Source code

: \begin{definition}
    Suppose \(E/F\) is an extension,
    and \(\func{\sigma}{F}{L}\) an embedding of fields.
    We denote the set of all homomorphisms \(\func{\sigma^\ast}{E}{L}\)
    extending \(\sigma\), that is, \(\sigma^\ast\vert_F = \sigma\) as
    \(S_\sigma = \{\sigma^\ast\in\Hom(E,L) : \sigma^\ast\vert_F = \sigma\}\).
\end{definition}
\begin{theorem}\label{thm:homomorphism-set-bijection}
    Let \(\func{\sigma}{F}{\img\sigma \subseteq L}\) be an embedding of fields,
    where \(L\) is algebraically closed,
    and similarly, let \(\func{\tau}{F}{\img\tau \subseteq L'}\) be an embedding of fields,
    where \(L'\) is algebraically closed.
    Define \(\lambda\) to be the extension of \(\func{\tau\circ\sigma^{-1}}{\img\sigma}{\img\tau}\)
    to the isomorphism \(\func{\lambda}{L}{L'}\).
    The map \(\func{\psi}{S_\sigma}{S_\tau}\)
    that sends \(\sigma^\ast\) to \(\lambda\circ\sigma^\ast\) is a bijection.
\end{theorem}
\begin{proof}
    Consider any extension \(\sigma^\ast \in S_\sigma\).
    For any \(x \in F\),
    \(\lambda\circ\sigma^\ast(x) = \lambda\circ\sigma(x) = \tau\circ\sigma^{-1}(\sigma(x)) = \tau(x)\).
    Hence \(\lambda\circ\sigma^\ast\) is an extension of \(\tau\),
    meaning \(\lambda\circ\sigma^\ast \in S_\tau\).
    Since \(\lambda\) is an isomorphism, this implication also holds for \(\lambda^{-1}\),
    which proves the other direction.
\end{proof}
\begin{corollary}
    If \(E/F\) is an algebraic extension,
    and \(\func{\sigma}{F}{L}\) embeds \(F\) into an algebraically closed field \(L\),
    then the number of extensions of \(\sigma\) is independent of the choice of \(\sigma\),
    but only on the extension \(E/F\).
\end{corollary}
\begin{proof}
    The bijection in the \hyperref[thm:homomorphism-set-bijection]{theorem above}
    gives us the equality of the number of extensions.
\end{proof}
□ □ □ □
### WORK ORDER
In full and without changes, copy the entries above.

### EXERCISE OUTPUT
Source code

: \begin{definition}
    Suppose \(E/F\) is an extension,
    and \(\func{\sigma}{F}{L}\) an embedding of fields.
    We denote the set of all homomorphisms \(\func{\sigma^\ast}{E}{L}\)
    extending \(\sigma\), that is, \(\sigma^\ast\vert_F = \sigma\) as
    \(S_\sigma = \{\sigma^\ast\in\Hom(E,L) : \sigma^\ast\vert_F = \sigma\}\).
\end{definition}
\begin{theorem}\label{thm:homomorphism-set-bijection}
    Let \(\func{\sigma}{F}{\img\sigma \subseteq L}\) be an embedding of fields,
    where \(L\) is algebraically closed,
    and similarly, let \(\func{\tau}{F}{\img\tau \subseteq L'}\) be an embedding of fields,
    where \(L'\) is algebraically closed.
    Define \(\lambda\) to be the extension of \(\func{\tau\circ\sigma^{-1}}{\img\sigma}{\img\tau}\)
    to the isomorphism \(\func{\lambda}{L}{L'}\).
    The map \(\func{\psi}{S_\sigma}{S_\tau}\)
    that sends \(\sigma^\ast\) to \(\lambda\circ\sigma^\ast\) is a bijection.
\end{theorem}
\begin{proof}
    Consider any extension \(\sigma^\ast \in S_\sigma\).
    For any \(x \in F\),
    \(\lambda\circ\sigma^\ast(x) = \lambda\circ\sigma(x) = \tau\circ\sigma^{-1}(\sigma(x)) = \tau(x)\).
    Hence \(\lambda\circ\sigma^\ast\) is an extension of \(\tau\),
    meaning \(\lambda\circ\sigma^\ast \in S_\tau\).
    Since \(\lambda\) is an isomorphism, this implication also holds for \(\lambda^{-1}\),
    which proves the other direction.
\end{proof}
\begin{corollary}
    If \(E/F\) is an algebraic extension,
    and \(\func{\sigma}{F}{L}\) embeds \(F\) into an algebraically closed field \(L\),
    then the number of extensions of \(\sigma\) is independent of the choice of \(\sigma\),
    but only on the extension \(E/F\).
\end{corollary}
\begin{proof}
    The bijection in the \hyperref[thm:homomorphism-set-bijection]{theorem above}
    gives us the equality of the number of extensions.
\end{proof}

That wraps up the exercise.